Geometry of a naked singularity created by standing waves near a Schwarzschild horizon, and its application to the binary black hole problem

Mandel, Ilya


The most promising way to compute the gravitational waves emitted by binary black holes (BBHs) in their last dozen orbits, where post-Newtonian techniques fail, is a quasistationary approximation introduced by Detweiler and being pursued by Price and others.
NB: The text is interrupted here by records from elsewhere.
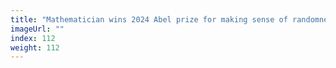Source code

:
 ```yaml
---
title: "Mathematician wins 2024 Abel prize for making sense of randomness"
imageUrl: ""
index: 112
weight: 112
---
```

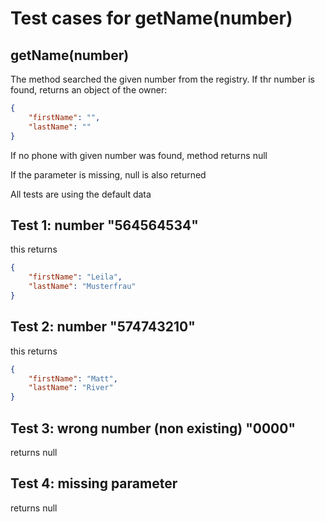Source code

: # Test cases for getName(number)

## **getName(number)**

The method searched the given number from the registry. If thr number is found, returns an object of the owner:

```json
{
	"firstName": "",
	"lastName": ""
}
```

If no phone with given number was found, method returns null

If the parameter is missing, null is also returned

All tests are using the default data

## Test 1: number "564564534"

this returns

```json
{
	"firstName": "Leila",
	"lastName": "Musterfrau"
}
```

## Test 2: number "574743210"

this returns

```json
{
	"firstName": "Matt",
	"lastName": "River"
}
```

## Test 3: wrong number (non existing) "0000"

returns null

## Test 4: missing parameter

returns null
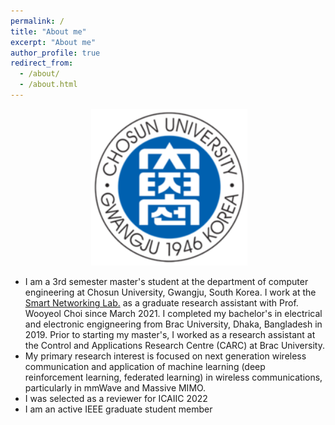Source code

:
 ```yaml
---
permalink: /
title: "About me"
excerpt: "About me"
author_profile: true
redirect_from: 
  - /about/
  - /about.html
---
```


<p align="center"> &nbsp;<img src="https://github.com/puloktarafder/puloktarafder.github.io/blob/master/Logo_for_Chosun_University.png?raw=true" alt="Photo" style="width: 250px;"></p>


- I am a 3rd semester master's student at the department of computer engineering at Chosun University, Gwangju, South Korea. I work at the <a href="https://sites.google.com/view/smart-networking/" target="_blank">Smart Networking Lab.</a> as a graduate research assistant with Prof. Wooyeol Choi since March 2021. I completed my bachelor's in electrical and electronic engigneering from Brac University, Dhaka, Bangladesh in 2019. Prior to starting my master's, I worked as a research assistant at the Control and Applications Research Centre (CARC) at Brac University.
- My primary research interest is focused on next generation wireless communication and application of machine learning (deep reinforcement learning, federated learning) in wireless communications, particularly in mmWave and Massive MIMO.
- I was selected as a reviewer for ICAIIC 2022
- I am an active IEEE graduate student member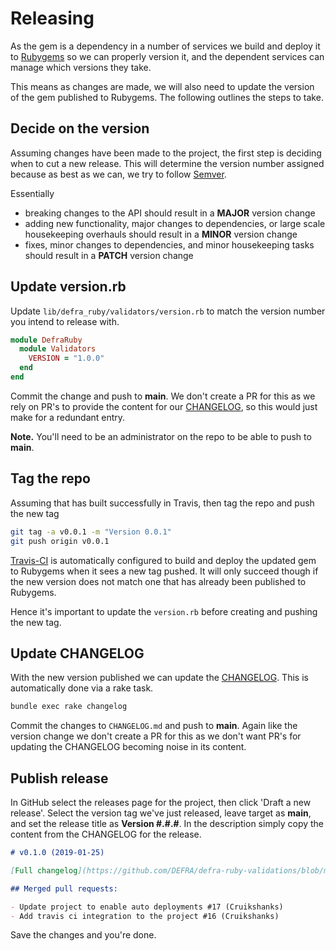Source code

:# Releasing

As the gem is a dependency in a number of services we build and deploy it to [Rubygems](https://rubygems.org/gems/defra_ruby_validations) so we can properly version it, and the dependent services can manage which versions they take.

This means as changes are made, we will also need to update the version of the gem published to Rubygems. The following outlines the steps to take.

## Decide on the version

Assuming changes have been made to the project, the first step is deciding when to cut a new release. This will determine the version number assigned because as best as we can, we try to follow [Semver](https://semver.org/).

Essentially

- breaking changes to the API should result in a **MAJOR** version change
- adding new functionality, major changes to dependencies, or large scale housekeeping overhauls should result in a **MINOR** version change
- fixes, minor changes to dependencies, and minor housekeeping tasks should result in a **PATCH** version change

## Update version.rb

Update `lib/defra_ruby/validators/version.rb` to match the version number you intend to release with.

```ruby
module DefraRuby
  module Validators
    VERSION = "1.0.0"
  end
end
```

Commit the change and push to **main**. We don't create a PR for this as we rely on PR's to provide the content for our [CHANGELOG](CHANGELOG.md), so this would just make for a redundant entry.

**Note.** You'll need to be an administrator on the repo to be able to push to **main**.

## Tag the repo

Assuming that has built successfully in Travis, then tag the repo and push the new tag

```bash
git tag -a v0.0.1 -m "Version 0.0.1"
git push origin v0.0.1
```

[Travis-CI](https://travis-ci.org/DEFRA/defra-ruby-validations) is automatically configured to build and deploy the updated gem to Rubygems when it sees a new tag pushed. It will only succeed though if the new version does not match one that has already been published to Rubygems.

Hence it's important to update the `version.rb` before creating and pushing the new tag.

## Update CHANGELOG

With the new version published we can update the [CHANGELOG](CHANGELOG.md). This is automatically done via a rake task.

```bash
bundle exec rake changelog
```

Commit the changes to `CHANGELOG.md` and push to **main**. Again like the version change we don't create a PR for this as we don't want PR's for updating the CHANGELOG becoming noise in its content.

## Publish release

In GitHub select the releases page for the project, then click 'Draft a new release'. Select the version tag we've just released, leave target as **main**, and set the release title as **Version #.#.#**. In the description simply copy the content from the CHANGELOG for the release.

```markdown
# v0.1.0 (2019-01-25)

[Full changelog](https://github.com/DEFRA/defra-ruby-validations/blob/main/CHANGELOG.md#v010-2019-01-25)

## Merged pull requests:

- Update project to enable auto deployments #17 (Cruikshanks)
- Add travis ci integration to the project #16 (Cruikshanks)
```

Save the changes and you're done.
In this approximation the outgoing gravitational waves at infinity and downgoing gravitational waves at the holes' horizons are replaced by standing waves so as to guarantee that the spacetime has a helical Killing vector field. Because the horizon generators will not, in general, be tidally locked to the holes' orbital motion, the standing waves will destroy the horizons, converting the black holes into naked singularities that resemble black holes down to near the horizon radius. This paper uses a spherically symmetric, scalar-field model problem to explore in detail the following BBH issues: (i) The destruction of a horizon by the standing waves. (ii) The accuracy with which the resulting naked singularity resembles a black hole. (iii) The conversion of the standing-wave spacetime (with a destroyed horizon) into a spacetime with downgoing waves by the addition of a "radiation-reaction field." (iv) The accuracy with which the resulting downgoing waves agree with the downgoing waves of a true black-hole spacetime (with horizon). The model problem used to study these issues consists of a Schwarzschild black hole endowed with spherical standing waves of a scalar field, whose wave frequency and near-horizon energy density are chosen to match those of the standing gravitational waves of the BBH quasistationary approximation. It is found that the spacetime metric of the singular, standing-wave spacetime, and its radiation-reaction-field-constructed downgoing waves are quite close to those for a Schwarzschild black hole with downgoing waves—sufficiently close to make the BBH quasistationary approximation look promising for non-tidally-locked black holes.

Additional Information

© 2005 The American Physical Society. Received 30 May 2005; published 25 October 2005. I am very grateful to my advisor, Kip S. Thorne, for posing this research project and for his extremely patient guidance. Jonathan Gair, Lee Lindblom, Robert Owen, Frans Pretorius and Mark A. Scheel of the TAPIR group at Caltech made many helpful suggestions, as did Ronald J. Adler and Alexander S. Silbergleit of the GP-B theory seminar at Stanford, and Richard Price of UT Brownsville. I was partially supported by NSF Grant No. PHY-0099568 and NASA Grant No. NAG5-12834.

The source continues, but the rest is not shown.